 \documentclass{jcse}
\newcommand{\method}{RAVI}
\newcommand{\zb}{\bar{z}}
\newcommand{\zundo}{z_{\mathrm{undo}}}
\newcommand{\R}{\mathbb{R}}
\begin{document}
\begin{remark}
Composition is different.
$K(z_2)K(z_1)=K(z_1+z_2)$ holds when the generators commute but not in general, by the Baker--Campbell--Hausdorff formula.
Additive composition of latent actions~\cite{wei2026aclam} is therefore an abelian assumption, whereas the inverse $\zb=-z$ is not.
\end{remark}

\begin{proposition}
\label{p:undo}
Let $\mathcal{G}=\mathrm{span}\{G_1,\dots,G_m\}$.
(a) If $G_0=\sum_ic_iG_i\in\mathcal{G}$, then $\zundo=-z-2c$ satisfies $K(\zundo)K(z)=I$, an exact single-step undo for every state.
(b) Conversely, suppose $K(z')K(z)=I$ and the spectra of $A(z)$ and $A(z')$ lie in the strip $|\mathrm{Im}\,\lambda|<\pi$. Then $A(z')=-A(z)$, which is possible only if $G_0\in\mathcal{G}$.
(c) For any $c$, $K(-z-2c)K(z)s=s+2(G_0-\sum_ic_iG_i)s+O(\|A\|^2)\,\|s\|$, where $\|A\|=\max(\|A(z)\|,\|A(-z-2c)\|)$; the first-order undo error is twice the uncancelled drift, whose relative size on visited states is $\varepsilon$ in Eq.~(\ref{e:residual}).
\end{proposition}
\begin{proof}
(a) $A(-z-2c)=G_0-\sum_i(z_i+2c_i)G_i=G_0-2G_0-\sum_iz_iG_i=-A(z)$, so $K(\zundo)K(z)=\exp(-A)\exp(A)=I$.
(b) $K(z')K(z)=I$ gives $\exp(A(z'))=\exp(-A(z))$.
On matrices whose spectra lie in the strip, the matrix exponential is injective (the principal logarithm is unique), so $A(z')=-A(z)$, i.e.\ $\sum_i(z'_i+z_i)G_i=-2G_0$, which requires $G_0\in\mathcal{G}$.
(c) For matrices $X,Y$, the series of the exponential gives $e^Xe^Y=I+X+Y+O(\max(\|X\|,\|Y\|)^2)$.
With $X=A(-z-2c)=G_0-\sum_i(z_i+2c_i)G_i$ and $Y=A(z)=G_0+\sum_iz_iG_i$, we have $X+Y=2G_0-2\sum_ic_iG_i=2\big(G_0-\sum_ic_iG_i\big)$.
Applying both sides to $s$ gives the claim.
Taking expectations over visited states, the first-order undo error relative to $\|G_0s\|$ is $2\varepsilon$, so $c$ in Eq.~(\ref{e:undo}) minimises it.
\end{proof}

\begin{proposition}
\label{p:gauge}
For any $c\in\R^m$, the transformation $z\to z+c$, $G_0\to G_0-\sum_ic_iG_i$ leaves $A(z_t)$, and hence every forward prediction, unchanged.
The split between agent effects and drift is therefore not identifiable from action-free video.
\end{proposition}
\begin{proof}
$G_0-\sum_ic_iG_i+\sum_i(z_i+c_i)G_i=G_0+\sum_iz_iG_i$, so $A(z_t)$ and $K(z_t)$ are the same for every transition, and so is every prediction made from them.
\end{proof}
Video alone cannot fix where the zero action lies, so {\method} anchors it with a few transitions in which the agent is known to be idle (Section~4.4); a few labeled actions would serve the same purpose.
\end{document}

※

Instructions to follow -
Start at the first line of the entries and stop at the line with "(b) Conversely, suppose". Retype each of those lines exactly, both ends included.

Final answer -
 \documentclass{jcse}
\newcommand{\method}{RAVI}
\newcommand{\zb}{\bar{z}}
\newcommand{\zundo}{z_{\mathrm{undo}}}
\newcommand{\R}{\mathbb{R}}
\begin{document}
\begin{remark}
Composition is different.
$K(z_2)K(z_1)=K(z_1+z_2)$ holds when the generators commute but not in general, by the Baker--Campbell--Hausdorff formula.
Additive composition of latent actions~\cite{wei2026aclam} is therefore an abelian assumption, whereas the inverse $\zb=-z$ is not.
\end{remark}

\begin{proposition}
\label{p:undo}
Let $\mathcal{G}=\mathrm{span}\{G_1,\dots,G_m\}$.
(a) If $G_0=\sum_ic_iG_i\in\mathcal{G}$, then $\zundo=-z-2c$ satisfies $K(\zundo)K(z)=I$, an exact single-step undo for every state.
(b) Conversely, suppose $K(z')K(z)=I$ and the spectra of $A(z)$ and $A(z')$ lie in the strip $|\mathrm{Im}\,\lambda|<\pi$. Then $A(z')=-A(z)$, which is possible only if $G_0\in\mathcal{G}$.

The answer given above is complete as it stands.